───── Material for this exercise

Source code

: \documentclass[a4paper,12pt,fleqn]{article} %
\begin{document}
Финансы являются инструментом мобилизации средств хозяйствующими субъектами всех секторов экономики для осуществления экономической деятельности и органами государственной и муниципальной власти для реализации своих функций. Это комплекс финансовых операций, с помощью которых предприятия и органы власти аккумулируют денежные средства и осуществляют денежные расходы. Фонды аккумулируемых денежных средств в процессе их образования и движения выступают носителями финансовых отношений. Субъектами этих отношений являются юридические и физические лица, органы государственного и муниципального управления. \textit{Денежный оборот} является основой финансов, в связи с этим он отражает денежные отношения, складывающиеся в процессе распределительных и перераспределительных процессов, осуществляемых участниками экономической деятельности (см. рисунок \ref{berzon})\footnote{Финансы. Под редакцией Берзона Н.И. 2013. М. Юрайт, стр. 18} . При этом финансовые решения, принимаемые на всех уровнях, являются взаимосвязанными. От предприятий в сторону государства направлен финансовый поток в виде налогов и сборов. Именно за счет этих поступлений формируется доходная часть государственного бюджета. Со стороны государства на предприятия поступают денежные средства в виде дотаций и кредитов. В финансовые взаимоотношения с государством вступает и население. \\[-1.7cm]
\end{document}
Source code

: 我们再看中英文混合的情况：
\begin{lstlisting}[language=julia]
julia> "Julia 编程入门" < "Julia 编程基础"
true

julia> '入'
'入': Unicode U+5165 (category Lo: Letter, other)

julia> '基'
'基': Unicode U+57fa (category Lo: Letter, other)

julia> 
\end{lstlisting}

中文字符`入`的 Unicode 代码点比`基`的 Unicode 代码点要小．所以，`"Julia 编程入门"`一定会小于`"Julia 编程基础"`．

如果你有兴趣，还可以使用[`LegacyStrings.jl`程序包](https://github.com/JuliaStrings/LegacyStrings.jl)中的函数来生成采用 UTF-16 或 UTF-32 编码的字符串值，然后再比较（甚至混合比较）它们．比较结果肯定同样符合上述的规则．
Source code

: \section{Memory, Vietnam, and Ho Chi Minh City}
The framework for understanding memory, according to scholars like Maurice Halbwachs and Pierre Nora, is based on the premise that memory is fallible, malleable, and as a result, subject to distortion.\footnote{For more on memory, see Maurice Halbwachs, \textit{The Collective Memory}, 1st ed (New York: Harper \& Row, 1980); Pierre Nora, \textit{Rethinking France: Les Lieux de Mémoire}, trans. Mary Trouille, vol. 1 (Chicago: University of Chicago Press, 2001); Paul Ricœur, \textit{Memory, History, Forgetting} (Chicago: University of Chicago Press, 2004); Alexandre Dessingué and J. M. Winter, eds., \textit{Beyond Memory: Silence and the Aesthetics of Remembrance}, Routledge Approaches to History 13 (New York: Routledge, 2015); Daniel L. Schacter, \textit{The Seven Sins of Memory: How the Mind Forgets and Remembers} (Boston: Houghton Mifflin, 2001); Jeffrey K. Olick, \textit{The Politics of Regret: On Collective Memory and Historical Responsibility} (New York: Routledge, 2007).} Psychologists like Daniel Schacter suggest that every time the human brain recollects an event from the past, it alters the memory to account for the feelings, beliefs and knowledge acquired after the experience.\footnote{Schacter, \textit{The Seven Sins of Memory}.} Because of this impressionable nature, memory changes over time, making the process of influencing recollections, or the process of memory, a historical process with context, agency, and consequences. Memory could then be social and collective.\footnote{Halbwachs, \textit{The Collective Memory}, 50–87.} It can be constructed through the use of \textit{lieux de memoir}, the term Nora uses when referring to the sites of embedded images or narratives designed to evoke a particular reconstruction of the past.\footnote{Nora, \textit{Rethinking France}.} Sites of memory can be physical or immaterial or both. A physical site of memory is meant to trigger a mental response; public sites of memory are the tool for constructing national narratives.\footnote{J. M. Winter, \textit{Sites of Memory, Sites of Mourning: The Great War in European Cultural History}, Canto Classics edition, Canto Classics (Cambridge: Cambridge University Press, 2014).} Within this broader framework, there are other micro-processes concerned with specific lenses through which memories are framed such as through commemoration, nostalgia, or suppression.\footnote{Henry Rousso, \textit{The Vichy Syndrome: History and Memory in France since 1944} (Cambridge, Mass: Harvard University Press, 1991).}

──────────

_How to complete this task_.
Output the data in full, precisely as it appears above.

_Exercise answer_.
Source code

: \documentclass[a4paper,12pt,fleqn]{article} %
\begin{document}
Финансы являются инструментом мобилизации средств хозяйствующими субъектами всех секторов экономики для осуществления экономической деятельности и органами государственной и муниципальной власти для реализации своих функций. Это комплекс финансовых операций, с помощью которых предприятия и органы власти аккумулируют денежные средства и осуществляют денежные расходы. Фонды аккумулируемых денежных средств в процессе их образования и движения выступают носителями финансовых отношений. Субъектами этих отношений являются юридические и физические лица, органы государственного и муниципального управления. \textit{Денежный оборот} является основой финансов, в связи с этим он отражает денежные отношения, складывающиеся в процессе распределительных и перераспределительных процессов, осуществляемых участниками экономической деятельности (см. рисунок \ref{berzon})\footnote{Финансы. Под редакцией Берзона Н.И. 2013. М. Юрайт, стр. 18} . При этом финансовые решения, принимаемые на всех уровнях, являются взаимосвязанными. От предприятий в сторону государства направлен финансовый поток в виде налогов и сборов. Именно за счет этих поступлений формируется доходная часть государственного бюджета. Со стороны государства на предприятия поступают денежные средства в виде дотаций и кредитов. В финансовые взаимоотношения с государством вступает и население. \\[-1.7cm]
\end{document}
Source code

: 我们再看中英文混合的情况：
\begin{lstlisting}[language=julia]
julia> "Julia 编程入门" < "Julia 编程基础"
true

julia> '入'
'入': Unicode U+5165 (category Lo: Letter, other)

julia> '基'
'基': Unicode U+57fa (category Lo: Letter, other)

julia> 
\end{lstlisting}

中文字符`入`的 Unicode 代码点比`基`的 Unicode 代码点要小．所以，`"Julia 编程入门"`一定会小于`"Julia 编程基础"`．

如果你有兴趣，还可以使用[`LegacyStrings.jl`程序包](https://github.com/JuliaStrings/LegacyStrings.jl)中的函数来生成采用 UTF-16 或 UTF-32 编码的字符串值，然后再比较（甚至混合比较）它们．比较结果肯定同样符合上述的规则．
Source code

: \section{Memory, Vietnam, and Ho Chi Minh City}
The framework for understanding memory, according to scholars like Maurice Halbwachs and Pierre Nora, is based on the premise that memory is fallible, malleable, and as a result, subject to distortion.\footnote{For more on memory, see Maurice Halbwachs, \textit{The Collective Memory}, 1st ed (New York: Harper \& Row, 1980); Pierre Nora, \textit{Rethinking France: Les Lieux de Mémoire}, trans. Mary Trouille, vol. 1 (Chicago: University of Chicago Press, 2001); Paul Ricœur, \textit{Memory, History, Forgetting} (Chicago: University of Chicago Press, 2004); Alexandre Dessingué and J. M. Winter, eds., \textit{Beyond Memory: Silence and the Aesthetics of Remembrance}, Routledge Approaches to History 13 (New York: Routledge, 2015); Daniel L. Schacter, \textit{The Seven Sins of Memory: How the Mind Forgets and Remembers} (Boston: Houghton Mifflin, 2001); Jeffrey K. Olick, \textit{The Politics of Regret: On Collective Memory and Historical Responsibility} (New York: Routledge, 2007).} Psychologists like Daniel Schacter suggest that every time the human brain recollects an event from the past, it alters the memory to account for the feelings, beliefs and knowledge acquired after the experience.\footnote{Schacter, \textit{The Seven Sins of Memory}.} Because of this impressionable nature, memory changes over time, making the process of influencing recollections, or the process of memory, a historical process with context, agency, and consequences. Memory could then be social and collective.\footnote{Halbwachs, \textit{The Collective Memory}, 50–87.} It can be constructed through the use of \textit{lieux de memoir}, the term Nora uses when referring to the sites of embedded images or narratives designed to evoke a particular reconstruction of the past.\footnote{Nora, \textit{Rethinking France}.} Sites of memory can be physical or immaterial or both. A physical site of memory is meant to trigger a mental response; public sites of memory are the tool for constructing national narratives.\footnote{J. M. Winter, \textit{Sites of Memory, Sites of Mourning: The Great War in European Cultural History}, Canto Classics edition, Canto Classics (Cambridge: Cambridge University Press, 2014).} Within this broader framework, there are other micro-processes concerned with specific lenses through which memories are framed such as through commemoration, nostalgia, or suppression.\footnote{Henry Rousso, \textit{The Vichy Syndrome: History and Memory in France since 1944} (Cambridge, Mass: Harvard University Press, 1991).}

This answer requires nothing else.